Sep 02 '20 12:09 lissyx

@zaptrem @erksch Have you been able to get more informations on that matter ?

Sep 08 '20 15:09 lissyx

@zaptrem ping? Have you been able to qualify better the issue? I have been able to have a look, comparing non stream vs stream uses via the C++ client,

(this is on current master, c7d58d628e6f701ce3575a44ef9282730ec02ab3)

Non Stream:

==1401849== LEAK SUMMARY:
==1401849==    definitely lost: 0 bytes in 0 blocks
==1401849==    indirectly lost: 0 bytes in 0 blocks
==1401849==      possibly lost: 0 bytes in 0 blocks
==1401849==    still reachable: 8,260 bytes in 103 blocks
==1401849==         suppressed: 0 bytes in 0 blocks

The still reachable are all from libsox according to what I could analyze.

Stream:

==2125011== LEAK SUMMARY:
==2125011==    definitely lost: 20 bytes in 3 blocks
==2125011==    indirectly lost: 0 bytes in 0 blocks
==2125011==      possibly lost: 0 bytes in 0 blocks
==2125011==    still reachable: 8,260 bytes in 103 blocks
==2125011==         suppressed: 0 bytes in 0 blocks

And it would come from the intermediate decode:

 240 ==2125011== 20 bytes in 3 blocks are definitely lost in loss record 17 of 104                                                                                                                                                                                                                                                                                            241 ==2125011==    at 0x483877F: malloc (vg_replace_malloc.c:307)                                                                                                                                                                                                                                                                                                            242 ==2125011==    by 0x5E93F0A: strdup (strdup.c:42)                                                                                                                                                                                                                                                                                                                        243 ==2125011==    by 0x4A12003: ModelState::decode(DecoderState const&) const (modelstate.cc:36)                                                                                                                                                                                                                                                                            244 ==2125011==    by 0x4A067AD: StreamingState::intermediateDecode() const (deepspeech.cc:137)                                                                                                                                                                                                                                                                             
 245 ==2125011==    by 0x4A0776B: DS_IntermediateDecode (deepspeech.cc:458)                                                                                                                                                                                                                                                                                                   246 ==2125011==    by 0x11ADBF: LocalDsSTT(ModelState*, short const*, unsigned long, bool, bool) (in /home/alexandre/Documents/codaz/Mozilla/DeepSpeech/DeepSpeech-lissyx/native_client/deepspeech)                                                                                                                                                                          247 ==2125011==    by 0x11B3A7: ProcessFile(ModelState*, char const*, bool) (in /home/alexandre/Documents/codaz/Mozilla/DeepSpeech/DeepSpeech-lissyx/native_client/deepspeech)                                                                                                                                                                                               248 ==2125011==    by 0x11BB05: main (in /home/alexandre/Documents/codaz/Mozilla/DeepSpeech/DeepSpeech-lissyx/native_client/deepspeech)
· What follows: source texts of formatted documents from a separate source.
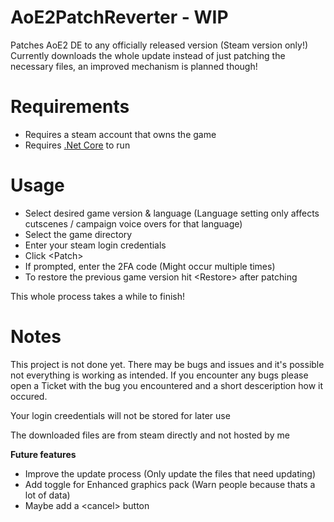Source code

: # AoE2PatchReverter - WIP

Patches AoE2 DE to any officially released version (Steam version only!)  
Currently downloads the whole update instead of just patching the necessary files, an improved mechanism is planned though!

# Requirements

- Requires a steam account that owns the game
- Requires [.Net Core](https://dotnet.microsoft.com/download/dotnet-core/current/runtime) to run

# Usage
- Select desired game version & language (Language setting only affects cutscenes / campaign voice overs for that language)
- Select the game directory
- Enter your steam login credentials
- Click \<Patch>
- If prompted, enter the 2FA code (Might occur multiple times)
- To restore the previous game version hit \<Restore> after patching

This whole process takes a while to finish!

# Notes
This project is not done yet. There may be bugs and issues and it's possible not everything is working as intended. If you encounter any bugs please open a Ticket with the bug you encountered and a short desceription how it occured.

Your login creedentials will not be stored for later use

The downloaded files are from steam directly and not hosted by me

**Future features**
- Improve the update process (Only update the files that need updating)
- Add toggle for Enhanced graphics pack (Warn people because thats a lot of data)
- Maybe add a \<cancel> button
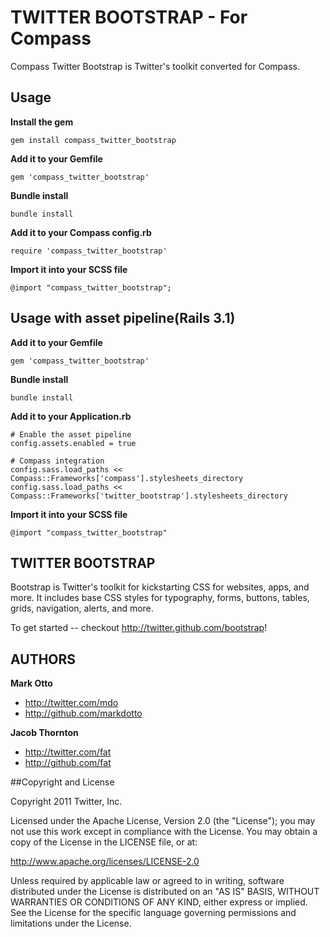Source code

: # TWITTER BOOTSTRAP - For Compass

Compass Twitter Bootstrap is Twitter's toolkit converted for Compass.

## Usage

**Install the gem**

    gem install compass_twitter_bootstrap

**Add it to your Gemfile**

    gem 'compass_twitter_bootstrap'

**Bundle install**

    bundle install

**Add it to your Compass config.rb**

    require 'compass_twitter_bootstrap'

**Import it into your SCSS file**

    @import "compass_twitter_bootstrap";

## Usage with asset pipeline(Rails 3.1)

**Add it to your Gemfile**

    gem 'compass_twitter_bootstrap'

**Bundle install**

    bundle install

**Add it to your Application.rb**
        
    # Enable the asset pipeline
    config.assets.enabled = true

    # Compass integration
    config.sass.load_paths << Compass::Frameworks['compass'].stylesheets_directory
    config.sass.load_paths << Compass::Frameworks['twitter_bootstrap'].stylesheets_directory

**Import it into your SCSS file**

    @import "compass_twitter_bootstrap"
    

## TWITTER BOOTSTRAP

Bootstrap is Twitter's toolkit for kickstarting CSS for websites, apps, and more. It includes base CSS styles for typography, forms, buttons, tables, grids, navigation, alerts, and more.

To get started -- checkout http://twitter.github.com/bootstrap!

## AUTHORS

**Mark Otto**

+ http://twitter.com/mdo
+ http://github.com/markdotto

**Jacob Thornton**

+ http://twitter.com/fat
+ http://github.com/fat


##Copyright and License

Copyright 2011 Twitter, Inc.

Licensed under the Apache License, Version 2.0 (the "License");
you may not use this work except in compliance with the License.
You may obtain a copy of the License in the LICENSE file, or at:

   http://www.apache.org/licenses/LICENSE-2.0

Unless required by applicable law or agreed to in writing, software
distributed under the License is distributed on an "AS IS" BASIS,
WITHOUT WARRANTIES OR CONDITIONS OF ANY KIND, either express or implied.
See the License for the specific language governing permissions and
limitations under the License.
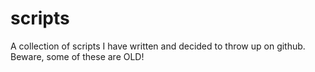 scripts
=======

A collection of scripts I have written and decided to throw up on github. Beware, some of these are OLD!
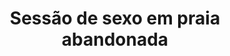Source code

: ---
layout: post
title: Sessão de sexo em praia abandonada
thumb: sessao-de-sexo-em-praia-abandonada
duration: "17:48"
permalink: /:title
video: https://www.xvideos.com/embedframe/48268968
categories: teen, sexy, outdoor, ass, blowjob, doggystyle, beach, bigass, doggy, cum-on-ass, pawg, twerking, dea, pov-blowjob, sexydea, pov-doggy, pawg-doggy
---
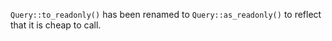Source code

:`Query::to_readonly()` has been renamed to `Query::as_readonly()` to reflect that it is cheap to call.
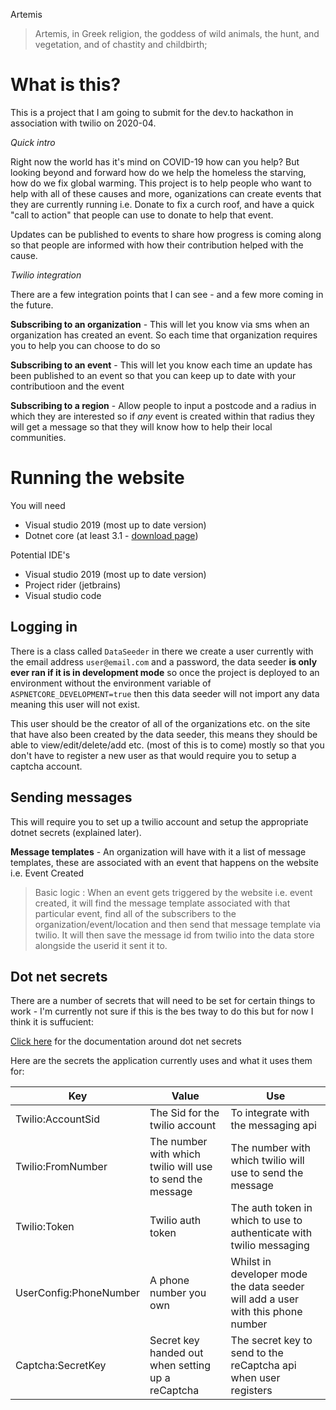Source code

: Artemis
> Artemis, in Greek religion, the goddess of wild animals, the hunt, and vegetation, and of chastity and childbirth;

# What is this?
This is a project that I am going to submit for the dev.to hackathon in association with twilio on 2020-04. 

*Quick intro*

Right now the world has it's mind on COVID-19 how can you help? But looking beyond and forward how do we help the homeless the starving, how do we fix global warming. This project is to help people who want to help with all of these causes and more, oganizations can create events that they are currently running i.e. Donate to fix a curch roof, and have a quick "call to action" that people can use to donate to help that event. 

Updates can be published to events to share how progress is coming along so that people are informed with how their contribution helped with the cause. 

*Twilio integration*

There are a few integration points that I can see - and a few more coming in the future.

**Subscribing to an organization** - This will let you know via sms when an organization has created an event. So each time that organization requires you to help you can choose to do so

**Subscribing to an event** - This will let you know each time an update has been published to an event so that you can keep up to date with your contributioon and the event

**Subscribing to a region** - Allow people to input a postcode and a radius in which they are interested so if *any* event is created within that radius they will get a message so that they will know how to help their local communities.

# Running the website

You will need 
- Visual studio 2019 (most up to date version)
- Dotnet core (at least 3.1 - [download page](https://dotnet.microsoft.com/download))

Potential IDE's
- Visual studio 2019 (most up to date version)
- Project rider (jetbrains)
- Visual studio code

## Logging in 
There is a class called `DataSeeder` in there we create a user currently with the email address `user@email.com` and a password, the data seeder **is only ever ran if it is in development mode** so once the project is deployed to an environment without the environment variable of `ASPNETCORE_DEVELOPMENT=true` then this data seeder will not import any data meaning this user will not exist.

This user should be the creator of all of the organizations etc. on the site that have also been created by the data seeder, this means they should be able to view/edit/delete/add etc. (most of this is to come) mostly so that you don't have to register a new user as that would require you to setup a captcha account.

## Sending messages

This will require you to set up a twilio account and setup the appropriate dotnet secrets (explained later).

**Message templates** - An organization will have with it a list of message templates, these are associated with an event that happens on the website i.e. Event Created

> Basic logic : When an event gets triggered by the website i.e. event created, it will find the message template associated with that particular event, find all of the subscribers to the organization/event/location and then send that message template via twilio. It will then save the message id from twilio into the data store alongside the userid it sent it to.


## Dot net secrets
There are a number of secrets that will need to be set for certain things to work - I'm currently not sure if this is the bes tway to do this but for now I think it is suffucient:

[Click here](https://docs.microsoft.com/en-us/aspnet/core/security/app-secrets?view=aspnetcore-3.1&tabs=windows) for the documentation around dot net secrets

Here are the secrets the application currently uses and what it uses them for:

|Key |Value | Use|
--|--|--
Twilio:AccountSid | The Sid for the twilio account | To integrate with the messaging api
Twilio:FromNumber | The number with which twilio will use to send the message | The number with which twilio will use to send the message
Twilio:Token | Twilio auth token  | The auth token in which to use to authenticate with twilio messaging
UserConfig:PhoneNumber | A phone number you own | Whilst in developer mode the data seeder will add a user with this phone number 
Captcha:SecretKey | Secret key handed out when setting up a reCaptcha | The secret key to send to the reCaptcha api when user registers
The definitely lost seems to be a hint but the leak is low (but only one file analyzed).

Does this matches your experience? Do you have higher volume of leaking?

Sep 29 '20 11:09 lissyx

One can verify the JNI part:

$ less native_client/java/jni/deepspeech_wrap.cpp
[...]
SWIGEXPORT jstring JNICALL Java_org_mozilla_deepspeech_libdeepspeech_implJNI_IntermediateDecode(JNIEnv *jenv, jclass jcls, jlong jarg1) {
  jstring jresult = 0 ;
  StreamingState *arg1 = (StreamingState *) 0 ;
  char *result = 0 ;
  
  (void)jenv;
  (void)jcls;
  arg1 = *(StreamingState **)&jarg1; 
  result = (char *)DS_IntermediateDecode((StreamingState const *)arg1);
  if (result) jresult = jenv->NewStringUTF((const char *)result);
  DS_FreeString(result);
  return jresult;
}
[...]

So there is an explicit call to DS_FreeString

Sep 29 '20 12:09 lissyx

The definitely lost seems to be a hint but the leak is low (but only one file analyzed).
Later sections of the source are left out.